Neanderthal admixture testing
This seems to be the detail that most strongly supports the thesis of the study: Mota is even less akin to Neanderthals than modern Africans. From article S11:
The two African genomes, Yoruba and Mbuti, also have slightly positive D values, indicating that they are slightly more similar to Neanderthal than Mota is. This result is likely driven by the West Eurasian component found in modern Africans.
However when we look at the raw data (table S9), we can see that, while the Yoruba Neanderthal admixture estimate is slightly larger than the error margin, the Mbuti one is markedly smaller, so we can still consider the latter to be effectively zero or at the very least negligible.
This is potentially contradictory with the alleged 6-7% West Eurasian admixture that the study claims for Mbuti (table S5), which would be almost the same as that of Yorubas (7-8%), so I think that there is something not properly pondered and that, while Yorubas may have some (very minor?) West Eurasian admixture, the case for the Mbuti is very much suspect of false positive caused by confounding factors, such as ill understood ancient African diversity.
Most strange is the case of Khoisan populations. While two of them (Nama and Khomani) do seem to have clear Eurasian admixture, as they stick up well above the average, several others (Xun, Juhoansi or GuiGhanaKgal) are very low when using Yoruba as reference and the tiny bit can be attributed to the pull effect caused by the mere fact that Yoruba and Khoisan are very different populations, which diverged (at least in the essentials) even before the Out-of-Africa migration took place. I strongly suspect that this confounding factor is also at play when comparing with Mota and even more strongly so, because Mota quite obviously lacks the later intra-African partial homogenization tendency caused by migrations such as the Nilotic or Bantu ones.
Early European farmers or...?
Sure, among the tested populations, Sardinians are the best apparent matches for the source of the alleged Eurasian admixture in Africa (tables S6 and S7). But next in line are Belorussians and Lithuanians, what is a bit perplexing, because in the European analyses these are two completely opposite poles along the PC1. Basques and Russians however are surprisingly bad matches, with French, Italian, Spaniards, etc. being in between.
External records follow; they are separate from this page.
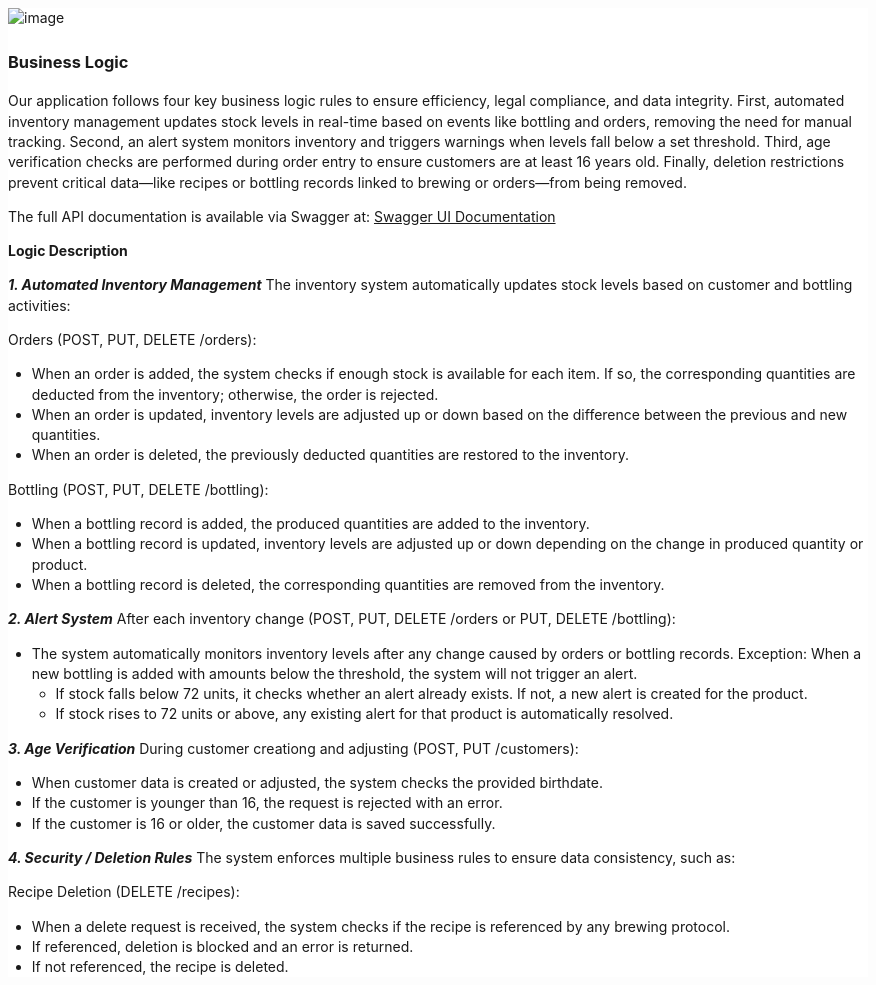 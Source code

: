 ![image](https://github.com/user-attachments/assets/e24f1719-d27c-433b-9b79-d13102f9e5dd)

### Business Logic 
Our application follows four key business logic rules to ensure efficiency, legal compliance, and data integrity. First, automated inventory management updates stock levels in real-time based on events like bottling and orders, removing the need for manual tracking. Second, an alert system monitors inventory and triggers warnings when levels fall below a set threshold. Third, age verification checks are performed during order entry to ensure customers are at least 16 years old. Finally, deletion restrictions prevent critical data—like recipes or bottling records linked to brewing or orders—from being removed.

The full API documentation is available via Swagger at: [Swagger UI Documentation](https://internet-technology-beer-brewing.onrender.com/swagger-ui/index.html)


**Logic Description**

***1. Automated Inventory Management***
The inventory system automatically updates stock levels based on customer and bottling activities:

Orders (POST, PUT, DELETE /orders):
- When an order is added, the system checks if enough stock is available for each item. If so, the corresponding quantities are deducted from the inventory; otherwise, the order is rejected.
- When an order is updated, inventory levels are adjusted up or down based on the difference between the previous and new quantities.
- When an order is deleted, the previously deducted quantities are restored to the inventory.

Bottling (POST, PUT, DELETE /bottling):
- When a bottling record is added, the produced quantities are added to the inventory.
- When a bottling record is updated, inventory levels are adjusted up or down depending on the change in produced quantity or product.
- When a bottling record is deleted, the corresponding quantities are removed from the inventory.

***2. Alert System***
After each inventory change (POST, PUT, DELETE /orders or PUT, DELETE /bottling):
- The system automatically monitors inventory levels after any change caused by orders or bottling records. Exception: When a new bottling is added with amounts below the threshold, the system will not trigger an alert.
	- If stock falls below 72 units, it checks whether an alert already exists. If not, a new alert is created for the product.
	- If stock rises to 72 units or above, any existing alert for that product is automatically resolved.

***3. Age Verification***
During customer creationg and adjusting (POST, PUT /customers):
- When customer data is created or adjusted, the system checks the provided birthdate.
- If the customer is younger than 16, the request is rejected with an error.
- If the customer is 16 or older, the customer data is saved successfully.

***4. Security / Deletion Rules***
The system enforces multiple business rules to ensure data consistency, such as:

Recipe Deletion (DELETE /recipes):
- When a delete request is received, the system checks if the recipe is referenced by any brewing protocol.
- If referenced, deletion is blocked and an error is returned.
- If not referenced, the recipe is deleted.
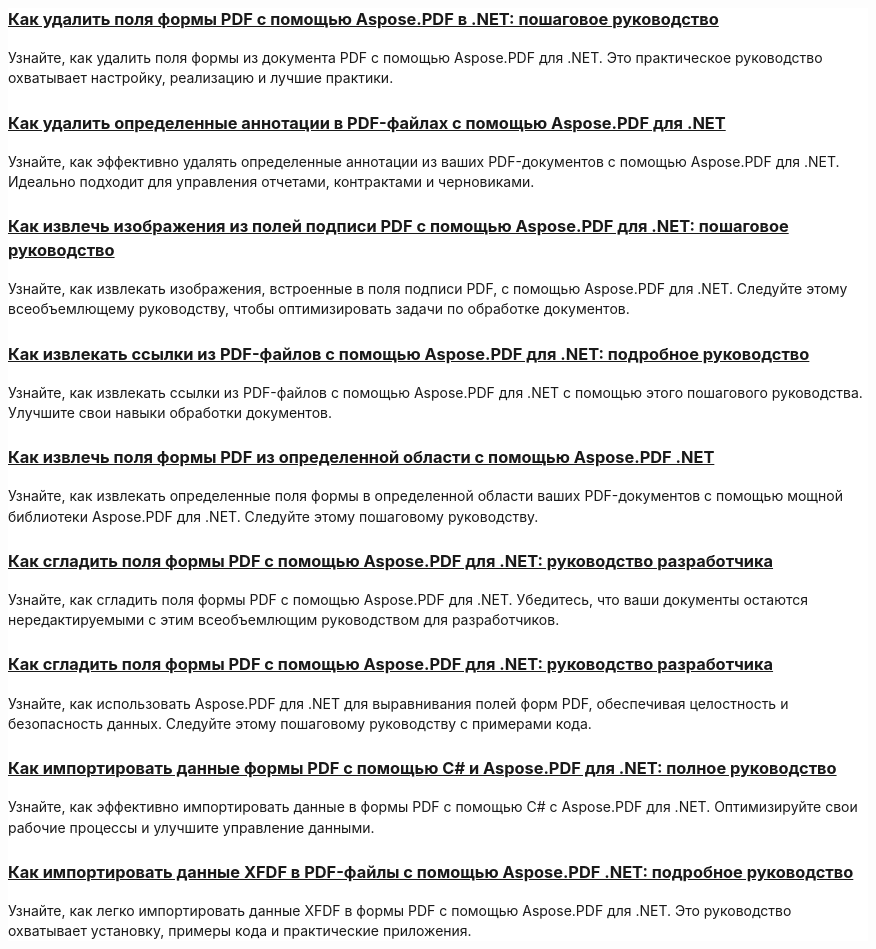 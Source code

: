 ### [Как удалить поля формы PDF с помощью Aspose.PDF в .NET: пошаговое руководство](./delete-pdf-form-fields-aspose-pdf-net/)
Узнайте, как удалить поля формы из документа PDF с помощью Aspose.PDF для .NET. Это практическое руководство охватывает настройку, реализацию и лучшие практики.

### [Как удалить определенные аннотации в PDF-файлах с помощью Aspose.PDF для .NET](./delete-annotations-pdf-aspose-pdf-net/)
Узнайте, как эффективно удалять определенные аннотации из ваших PDF-документов с помощью Aspose.PDF для .NET. Идеально подходит для управления отчетами, контрактами и черновиками.

### [Как извлечь изображения из полей подписи PDF с помощью Aspose.PDF для .NET: пошаговое руководство](./extract-images-from-pdf-signature-fields-aspose-pdf-net/)
Узнайте, как извлекать изображения, встроенные в поля подписи PDF, с помощью Aspose.PDF для .NET. Следуйте этому всеобъемлющему руководству, чтобы оптимизировать задачи по обработке документов.

### [Как извлекать ссылки из PDF-файлов с помощью Aspose.PDF для .NET: подробное руководство](./extract-links-pdf-aspose-dotnet/)
Узнайте, как извлекать ссылки из PDF-файлов с помощью Aspose.PDF для .NET с помощью этого пошагового руководства. Улучшите свои навыки обработки документов.

### [Как извлечь поля формы PDF из определенной области с помощью Aspose.PDF .NET](./extract-pdf-form-fields-region-aspose-pdf-net/)
Узнайте, как извлекать определенные поля формы в определенной области ваших PDF-документов с помощью мощной библиотеки Aspose.PDF для .NET. Следуйте этому пошаговому руководству.

### [Как сгладить поля формы PDF с помощью Aspose.PDF для .NET: руководство разработчика](./flatten-pdf-form-fields-aspose-net/)
Узнайте, как сгладить поля формы PDF с помощью Aspose.PDF для .NET. Убедитесь, что ваши документы остаются нередактируемыми с этим всеобъемлющим руководством для разработчиков.

### [Как сгладить поля формы PDF с помощью Aspose.PDF для .NET: руководство разработчика](./flatten-pdf-form-fields-aspose-pdf-net-guide/)
Узнайте, как использовать Aspose.PDF для .NET для выравнивания полей форм PDF, обеспечивая целостность и безопасность данных. Следуйте этому пошаговому руководству с примерами кода.

### [Как импортировать данные формы PDF с помощью C# и Aspose.PDF для .NET: полное руководство](./import-pdf-form-data-using-csharp-asposepdf/)
Узнайте, как эффективно импортировать данные в формы PDF с помощью C# с Aspose.PDF для .NET. Оптимизируйте свои рабочие процессы и улучшите управление данными.

### [Как импортировать данные XFDF в PDF-файлы с помощью Aspose.PDF .NET: подробное руководство](./import-xfdf-data-aspose-pdf-net-guide/)
Узнайте, как легко импортировать данные XFDF в формы PDF с помощью Aspose.PDF для .NET. Это руководство охватывает установку, примеры кода и практические приложения.
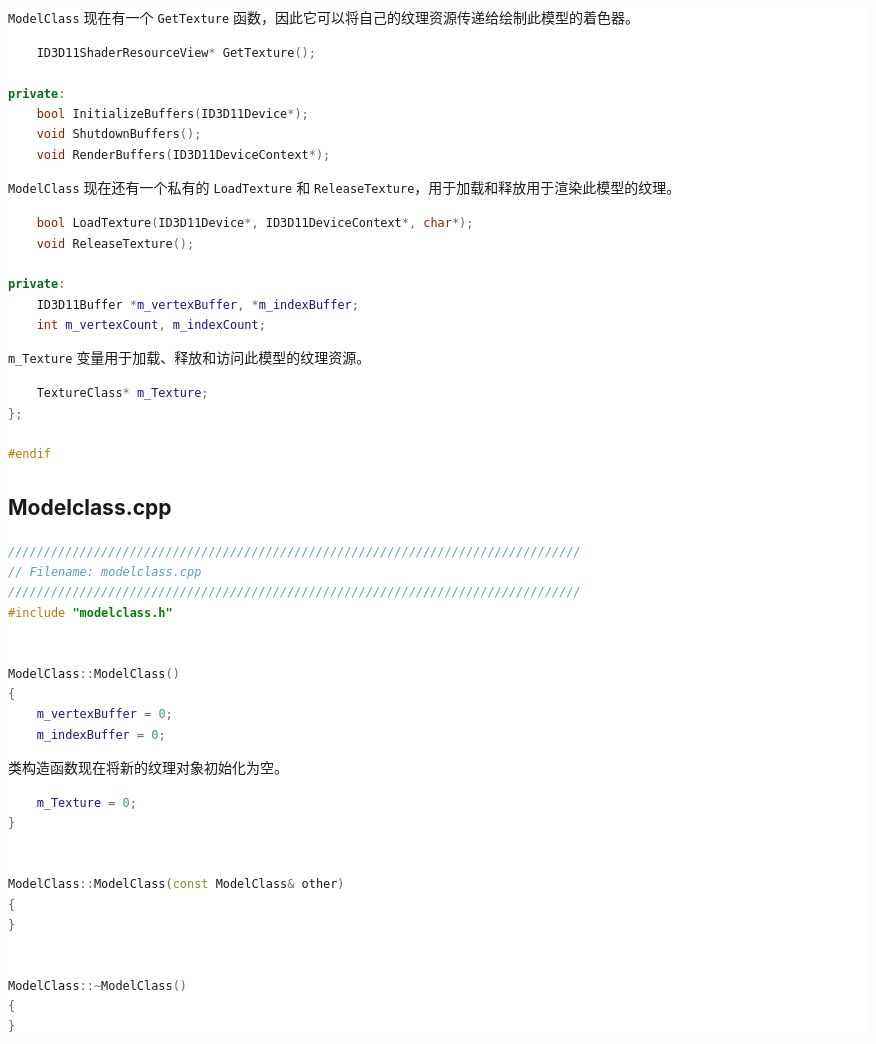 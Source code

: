 `ModelClass` 现在有一个 `GetTexture` 函数，因此它可以将自己的纹理资源传递给绘制此模型的着色器。

```cpp
	ID3D11ShaderResourceView* GetTexture();

private:
	bool InitializeBuffers(ID3D11Device*);
	void ShutdownBuffers();
	void RenderBuffers(ID3D11DeviceContext*);
```

`ModelClass` 现在还有一个私有的 `LoadTexture` 和 `ReleaseTexture`，用于加载和释放用于渲染此模型的纹理。

```cpp
	bool LoadTexture(ID3D11Device*, ID3D11DeviceContext*, char*);
	void ReleaseTexture();

private:
	ID3D11Buffer *m_vertexBuffer, *m_indexBuffer;
	int m_vertexCount, m_indexCount;
```

`m_Texture` 变量用于加载、释放和访问此模型的纹理资源。

```cpp
	TextureClass* m_Texture;
};

#endif
```

## Modelclass.cpp

```cpp
////////////////////////////////////////////////////////////////////////////////
// Filename: modelclass.cpp
////////////////////////////////////////////////////////////////////////////////
#include "modelclass.h"


ModelClass::ModelClass()
{
	m_vertexBuffer = 0;
	m_indexBuffer = 0;
```

类构造函数现在将新的纹理对象初始化为空。

```cpp
	m_Texture = 0;
}


ModelClass::ModelClass(const ModelClass& other)
{
}


ModelClass::~ModelClass()
{
}
```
Among ancient populations, Stuttgart (LBK) appears as a good match when using a Yoruba reference but not so good when using a Mbuti one. Inversely, Lochsbour (Epi-Magdalenian) looks a very bad match when using Yoruba but a bit better when using Mbuti. As Mbuti seem still to be a more clear outgroup than Yoruba, I think that table S7 holds preference over S6.
Hence I'd rather discard that the source of the apparent Eurasian admixture is LBK-like. However Sardinians (or a similar ancient population) are a better candidate. But what about Belorussians and Lithuanians, whose scores are also very high? Perplexing.
So basically I have all kind of doubts and I look forward to further research that may clarify them.